Items listed in a dataset:
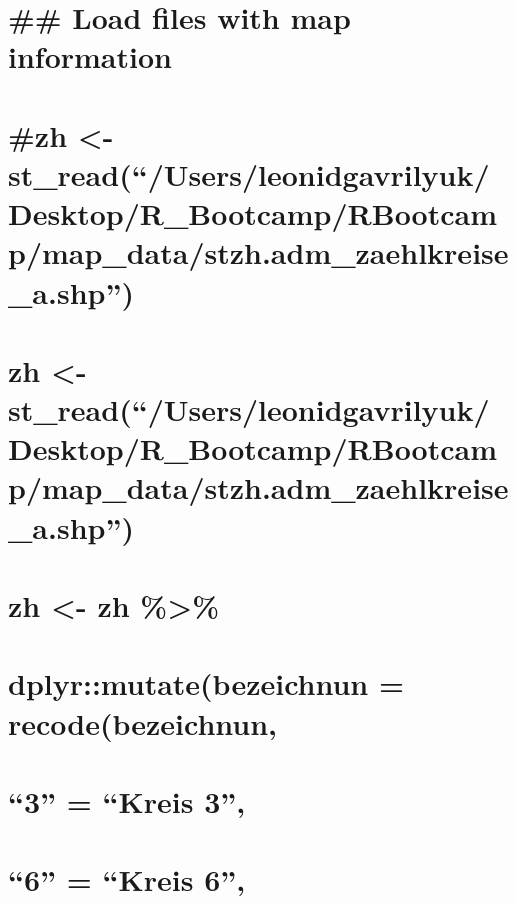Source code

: \documentclass[
]{article}
\begin{document}
\hypertarget{load-files-with-map-information}{%
\section{\#\# Load files with map
information}\label{load-files-with-map-information}}

\hypertarget{zh---st_readusersleonidgavrilyukdesktopr_bootcamprbootcampmap_datastzh.adm_zaehlkreise_a.shp}{%
\section{\#zh \textless-
st\_read(``/Users/leonidgavrilyuk/Desktop/R\_Bootcamp/RBootcamp/map\_data/stzh.adm\_zaehlkreise\_a.shp'')}\label{zh---st_readusersleonidgavrilyukdesktopr_bootcamprbootcampmap_datastzh.adm_zaehlkreise_a.shp}}

\hypertarget{zh---st_readusersleonidgavrilyukdesktopr_bootcamprbootcampmap_datastzh.adm_zaehlkreise_a.shp-1}{%
\section{zh \textless-
st\_read(``/Users/leonidgavrilyuk/Desktop/R\_Bootcamp/RBootcamp/map\_data/stzh.adm\_zaehlkreise\_a.shp'')}\label{zh---st_readusersleonidgavrilyukdesktopr_bootcamprbootcampmap_datastzh.adm_zaehlkreise_a.shp-1}}

\hypertarget{zh---zh}{%
\section{zh \textless- zh \%\textgreater\%}\label{zh---zh}}

\hypertarget{dplyrmutatebezeichnun-recodebezeichnun}{%
\section{dplyr::mutate(bezeichnun =
recode(bezeichnun,}\label{dplyrmutatebezeichnun-recodebezeichnun}}

\hypertarget{kreis-3}{%
\section{``3'' = ``Kreis 3'',}\label{kreis-3}}

\hypertarget{kreis-6}{%
\section{``6'' = ``Kreis 6'',}\label{kreis-6}}
\end{document}
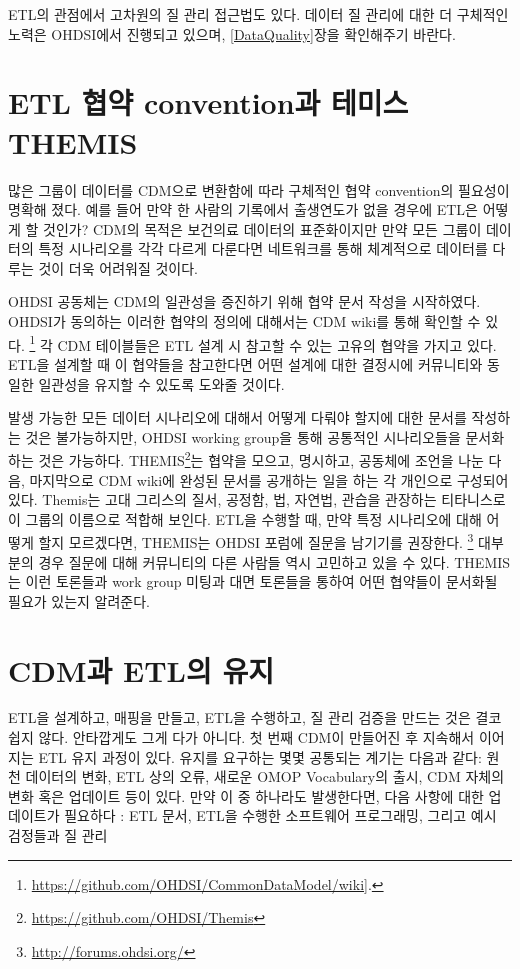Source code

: \documentclass[11pt]{book}
\let\rmarkdownfootnote\footnote%
\def\footnote{\protect\rmarkdownfootnote}
\theoremstyle{definition}
\theoremstyle{definition}
\theoremstyle{definition}
\theoremstyle{remark}
\begin{document}
ETL의 관점에서 고차원의 질 관리 접근법도 있다. 데이터 질 관리에 대한 더
구체적인 노력은 OHDSI에서 진행되고 있으며, \ref{DataQuality}장을
확인해주기 바란다.

\section{ETL 협약 convention과 테미스
THEMIS}\label{etl--convention--themis}

많은 그룹이 데이터를 CDM으로 변환함에 따라 구체적인 협약 convention의
필요성이 명확해 졌다. 예를 들어 만약 한 사람의 기록에서 출생연도가 없을
경우에 ETL은 어떻게 할 것인가? CDM의 목적은 보건의료 데이터의
표준화이지만 만약 모든 그룹이 데이터의 특정 시나리오를 각각 다르게
다룬다면 네트워크를 통해 체계적으로 데이터를 다루는 것이 더욱 어려워질
것이다.

OHDSI 공동체는 CDM의 일관성을 증진하기 위해 협약 문서 작성을 시작하였다.
OHDSI가 동의하는 이러한 협약의 정의에 대해서는 CDM wiki를 통해 확인할 수
있다. \footnote{\url{https://github.com/OHDSI/CommonDataModel/wiki}{]}.}
각 CDM 테이블들은 ETL 설계 시 참고할 수 있는 고유의 협약을 가지고 있다.
ETL을 설계할 때 이 협약들을 참고한다면 어떤 설계에 대한 결정시에
커뮤니티와 동일한 일관성을 유지할 수 있도록 도와줄 것이다.

발생 가능한 모든 데이터 시나리오에 대해서 어떻게 다뤄야 할지에 대한
문서를 작성하는 것은 불가능하지만, OHDSI working group을 통해 공통적인
시나리오들을 문서화하는 것은 가능하다. THEMIS\footnote{\url{https://github.com/OHDSI/Themis}}는
협약을 모으고, 명시하고, 공동체에 조언을 나눈 다음, 마지막으로 CDM
wiki에 완성된 문서를 공개하는 일을 하는 각 개인으로 구성되어 있다.
Themis는 고대 그리스의 질서, 공정함, 법, 자연법, 관습을 관장하는
티타니스로 이 그룹의 이름으로 적합해 보인다. ETL을 수행할 때, 만약 특정
시나리오에 대해 어떻게 할지 모르겠다면, THEMIS는 OHDSI 포럼에 질문을
남기기를 권장한다. \footnote{\url{http://forums.ohdsi.org/}} 대부분의
경우 질문에 대해 커뮤니티의 다른 사람들 역시 고민하고 있을 수 있다.
THEMIS는 이런 토론들과 work group 미팅과 대면 토론들을 통하여 어떤
협약들이 문서화될 필요가 있는지 알려준다.

\section{CDM과 ETL의 유지}\label{CDMandETLMaintenance}

ETL을 설계하고, 매핑을 만들고, ETL을 수행하고, 질 관리 검증을 만드는
것은 결코 쉽지 않다. 안타깝게도 그게 다가 아니다. 첫 번째 CDM이 만들어진
후 지속해서 이어지는 ETL 유지 과정이 있다. 유지를 요구하는 몇몇 공통되는
계기는 다음과 같다: 원천 데이터의 변화, ETL 상의 오류, 새로운 OMOP
Vocabulary의 출시, CDM 자체의 변화 혹은 업데이트 등이 있다. 만약 이 중
하나라도 발생한다면, 다음 사항에 대한 업데이트가 필요하다 : ETL 문서,
ETL을 수행한 소프트웨어 프로그래밍, 그리고 예시 검정들과 질 관리
\end{document}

WHAT THIS TASK INVOLVES:
Start at the line with "경우 질문에 대해 커뮤니티의 다른 사람들 역시 고민하고 있을 수 있다." and stop at the end of the records. Write those lines out exactly and add nothing.

YOUR SOLUTION:
경우 질문에 대해 커뮤니티의 다른 사람들 역시 고민하고 있을 수 있다.
THEMIS는 이런 토론들과 work group 미팅과 대면 토론들을 통하여 어떤
협약들이 문서화될 필요가 있는지 알려준다.

\section{CDM과 ETL의 유지}\label{CDMandETLMaintenance}

ETL을 설계하고, 매핑을 만들고, ETL을 수행하고, 질 관리 검증을 만드는
것은 결코 쉽지 않다. 안타깝게도 그게 다가 아니다. 첫 번째 CDM이 만들어진
후 지속해서 이어지는 ETL 유지 과정이 있다. 유지를 요구하는 몇몇 공통되는
계기는 다음과 같다: 원천 데이터의 변화, ETL 상의 오류, 새로운 OMOP
Vocabulary의 출시, CDM 자체의 변화 혹은 업데이트 등이 있다. 만약 이 중
하나라도 발생한다면, 다음 사항에 대한 업데이트가 필요하다 : ETL 문서,
ETL을 수행한 소프트웨어 프로그래밍, 그리고 예시 검정들과 질 관리
\end{document}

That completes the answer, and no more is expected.